Things are not working well in Malawi because we are not so organised so as to get things done. There is no concerted action on forestalling the consequences of the total ban or boycott of our tobacco exports. There are politicians who in their quest for popularity keep on telling tobacco farmers that there is a brighter future for them.
Time and time again someone has said the Malawi economy must be diversified both at the primary and secondary levels. No one has said there is no need for this but in the way things are being handled, it appears as if some people do not see any urgency. This is procrastination, the thief of time.
We ought to proceed as follows:
First, develop substitute crops for tobacco. We understand that there is a huge market for pulses in India. How durable is that market? Are we organised to supply the maximum? Malawi does not have unique soils. Pulses can do well in neighbouring countries. We are in competition with others.
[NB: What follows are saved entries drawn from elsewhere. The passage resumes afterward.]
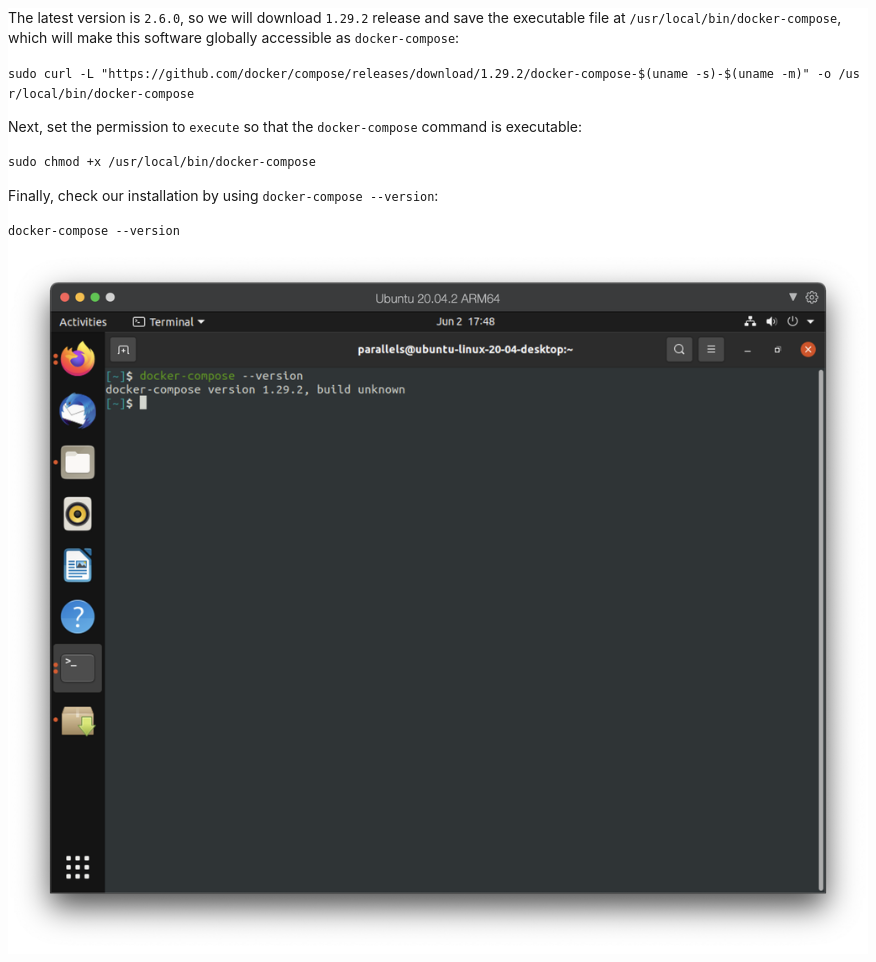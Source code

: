 The latest version is `2.6.0`, so we will download `1.29.2` release and save the executable 
file at `/usr/local/bin/docker-compose`, which will make this software globally accessible as 
`docker-compose`:

```shell
sudo curl -L "https://github.com/docker/compose/releases/download/1.29.2/docker-compose-$(uname -s)-$(uname -m)" -o /usr/local/bin/docker-compose
```

Next, set the permission to `execute` so that the `docker-compose` command is executable:

```shell
sudo chmod +x /usr/local/bin/docker-compose
```

Finally, check our installation by using `docker-compose --version`:

```shell
docker-compose --version
```

<div align="center">
  <img width="1500" src="assets/docker-compose-install.png" alt="docker-compose version">
</div>
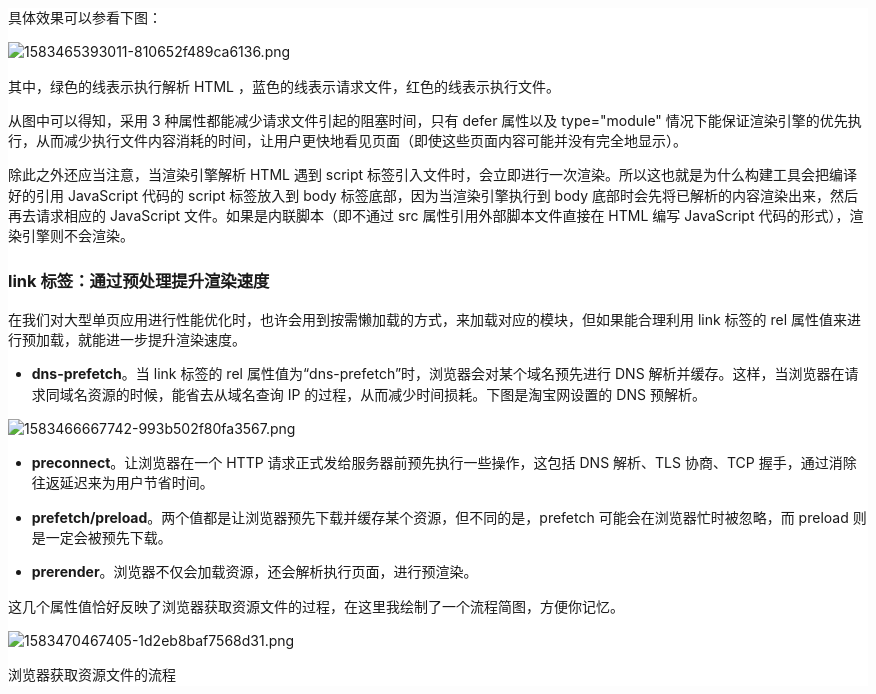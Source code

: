 具体效果可以参看下图：

![1583465393011-810652f489ca6136.png](https://s0.lgstatic.com/i/image/M00/07/0E/Ciqc1F647iiAZx3cAAB1ewBzlh0431.png)

其中，绿色的线表示执行解析 HTML ，蓝色的线表示请求文件，红色的线表示执行文件。

从图中可以得知，采用 3 种属性都能减少请求文件引起的阻塞时间，只有 defer 属性以及 type="module" 情况下能保证渲染引擎的优先执行，从而减少执行文件内容消耗的时间，让用户更快地看见页面（即使这些页面内容可能并没有完全地显示）。

除此之外还应当注意，当渲染引擎解析 HTML 遇到 script 标签引入文件时，会立即进行一次渲染。所以这也就是为什么构建工具会把编译好的引用 JavaScript 代码的 script 标签放入到 body 标签底部，因为当渲染引擎执行到 body 底部时会先将已解析的内容渲染出来，然后再去请求相应的 JavaScript 文件。如果是内联脚本（即不通过 src 属性引用外部脚本文件直接在 HTML 编写 JavaScript 代码的形式），渲染引擎则不会渲染。

### link 标签：通过预处理提升渲染速度

在我们对大型单页应用进行性能优化时，也许会用到按需懒加载的方式，来加载对应的模块，但如果能合理利用 link 标签的 rel 属性值来进行预加载，就能进一步提升渲染速度。

- **dns\-prefetch**。当 link 标签的 rel 属性值为“dns\-prefetch”时，浏览器会对某个域名预先进行 DNS 解析并缓存。这样，当浏览器在请求同域名资源的时候，能省去从域名查询 IP 的过程，从而减少时间损耗。下图是淘宝网设置的 DNS 预解析。

![1583466667742-993b502f80fa3567.png](https://s0.lgstatic.com/i/image/M00/07/0E/Ciqc1F647jWAHmc_AAAiNGoHmY8154.png)

- **preconnect**。让浏览器在一个 HTTP 请求正式发给服务器前预先执行一些操作，这包括 DNS 解析、TLS 协商、TCP 握手，通过消除往返延迟来为用户节省时间。

- **prefetch/preload**。两个值都是让浏览器预先下载并缓存某个资源，但不同的是，prefetch 可能会在浏览器忙时被忽略，而 preload 则是一定会被预先下载。

- **prerender**。浏览器不仅会加载资源，还会解析执行页面，进行预渲染。

这几个属性值恰好反映了浏览器获取资源文件的过程，在这里我绘制了一个流程简图，方便你记忆。

![1583470467405-1d2eb8baf7568d31.png](https://s0.lgstatic.com/i/image/M00/07/0E/Ciqc1F647j-AFiBtAABWh7ld3uA965.png)

浏览器获取资源文件的流程
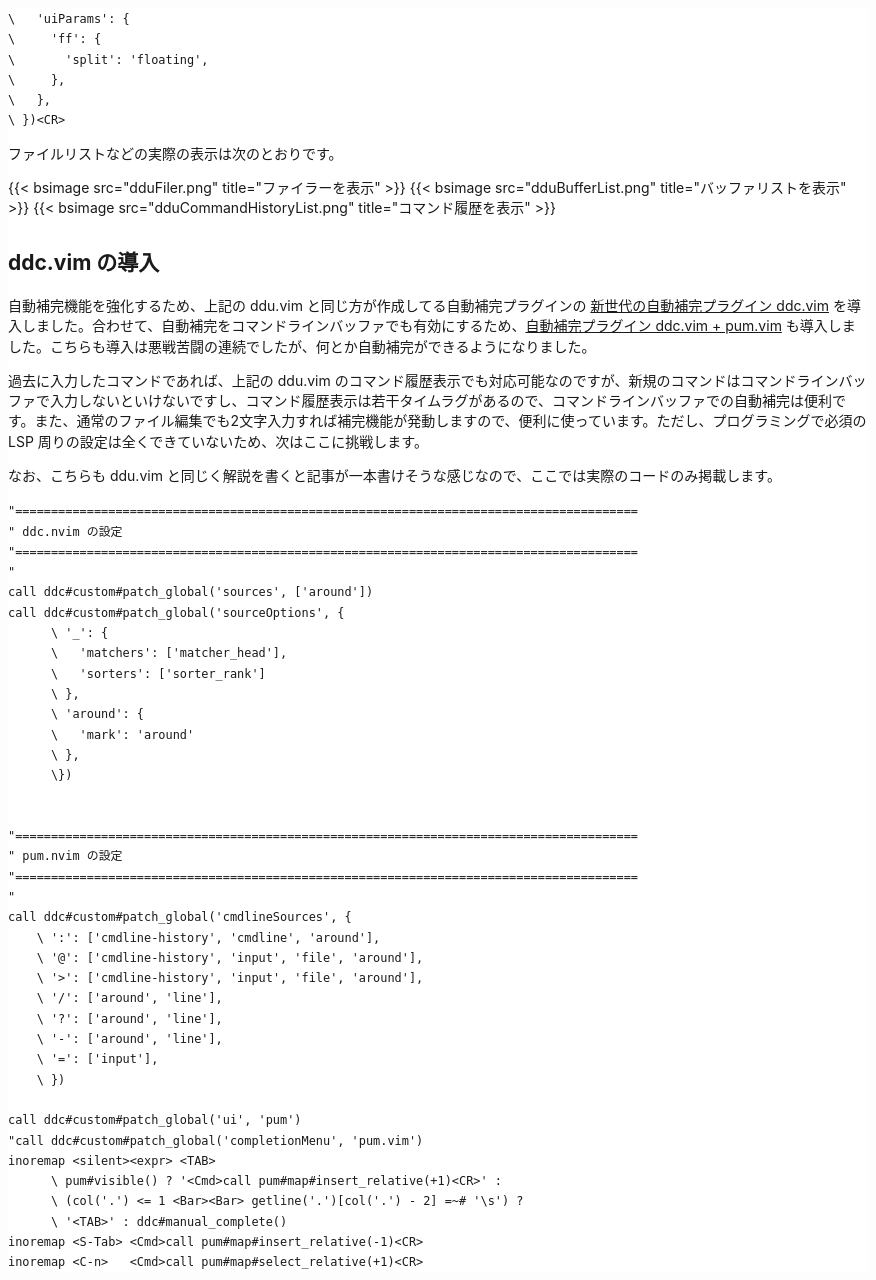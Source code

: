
```vim
\   'uiParams': {
\     'ff': {
\       'split': 'floating',
\     },
\   },
\ })<CR>
```

ファイルリストなどの実際の表示は次のとおりです。

{{< bsimage src="dduFiler.png" title="ファイラーを表示" >}}
{{< bsimage src="dduBufferList.png" title="バッファリストを表示" >}}
{{< bsimage src="dduCommandHistoryList.png" title="コマンド履歴を表示" >}}

## ddc.vim の導入

自動補完機能を強化するため、上記の ddu.vim と同じ方が作成してる自動補完プラグインの [新世代の自動補完プラグイン ddc.vim](https://zenn.dev/shougo/articles/ddc-vim-beta) を導入しました。合わせて、自動補完をコマンドラインバッファでも有効にするため、[自動補完プラグイン ddc.vim + pum.vim](https://zenn.dev/shougo/articles/ddc-vim-pum-vim) も導入しました。こちらも導入は悪戦苦闘の連続でしたが、何とか自動補完ができるようになりました。

過去に入力したコマンドであれば、上記の ddu.vim のコマンド履歴表示でも対応可能なのですが、新規のコマンドはコマンドラインバッファで入力しないといけないですし、コマンド履歴表示は若干タイムラグがあるので、コマンドラインバッファでの自動補完は便利です。また、通常のファイル編集でも2文字入力すれば補完機能が発動しますので、便利に使っています。ただし、プログラミングで必須の LSP 周りの設定は全くできていないため、次はここに挑戦します。

なお、こちらも ddu.vim と同じく解説を書くと記事が一本書けそうな感じなので、ここでは実際のコードのみ掲載します。

```vim
"=======================================================================================
" ddc.nvim の設定
"=======================================================================================
"
call ddc#custom#patch_global('sources', ['around'])
call ddc#custom#patch_global('sourceOptions', {
      \ '_': {
      \   'matchers': ['matcher_head'],
      \   'sorters': ['sorter_rank']
      \ },
      \ 'around': {
      \   'mark': 'around'
      \ },
      \})


"=======================================================================================
" pum.nvim の設定
"=======================================================================================
"
call ddc#custom#patch_global('cmdlineSources', {
    \ ':': ['cmdline-history', 'cmdline', 'around'],
    \ '@': ['cmdline-history', 'input', 'file', 'around'],
    \ '>': ['cmdline-history', 'input', 'file', 'around'],
    \ '/': ['around', 'line'],
    \ '?': ['around', 'line'],
    \ '-': ['around', 'line'],
    \ '=': ['input'],
    \ })

call ddc#custom#patch_global('ui', 'pum')
"call ddc#custom#patch_global('completionMenu', 'pum.vim')
inoremap <silent><expr> <TAB>
      \ pum#visible() ? '<Cmd>call pum#map#insert_relative(+1)<CR>' :
      \ (col('.') <= 1 <Bar><Bar> getline('.')[col('.') - 2] =~# '\s') ?
      \ '<TAB>' : ddc#manual_complete()
inoremap <S-Tab> <Cmd>call pum#map#insert_relative(-1)<CR>
inoremap <C-n>   <Cmd>call pum#map#select_relative(+1)<CR>
```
Second, find new uses for tobacco. If only God would give us a George Washington Carver who discovered hundreds of uses of the peanut and thereby boosted the economy of the southern states of the United States. Can tobacco be used as a fertliser or a source of medicine?
The great American inverter Thomas Alva Edison advised the would-be inverter to occasionally retire into solitude and imagine what can be done. There are people who will casually dismiss the idea of discovering in tobacco chemicals which could be the bases of a drug for diseases like cancer and HIV and Aids. But motivation writers tell us that what a person can imagine they can achieve. The flight to the moon, talking machines and televisions started with imagination in someone’s head and all the wise laughed at that person as a lunatic.
It is unfortunate that in Malawi, our scientists do not seem to have developed ambitions that scientists in Europe and America have; that is to become inventors or innovators. We have known cases where someone who is doing well as a scientist transfers to an administrative job or goes into politics where he sees the luhlaza grass as greener. The state has a duty to give incentives to scientists to stick to their field. Their success in research and development can redeem this country from perpetual poverty.
Criticism and ingratitude. Those who are aspiring for high offices should not forget that where there is honey, there are stings. Sometimes people in top positions are criticised for things that they have not done or things which are beyond human control.
Relentless critics of people in power many times have proved incompetent when they ascend into a similar office. In British politics, the best example was that of Charles James Fox whom the king had to dismiss abruptly when it was discovered he received a bribe, a vice which in opposition he had been attacking relentlessly.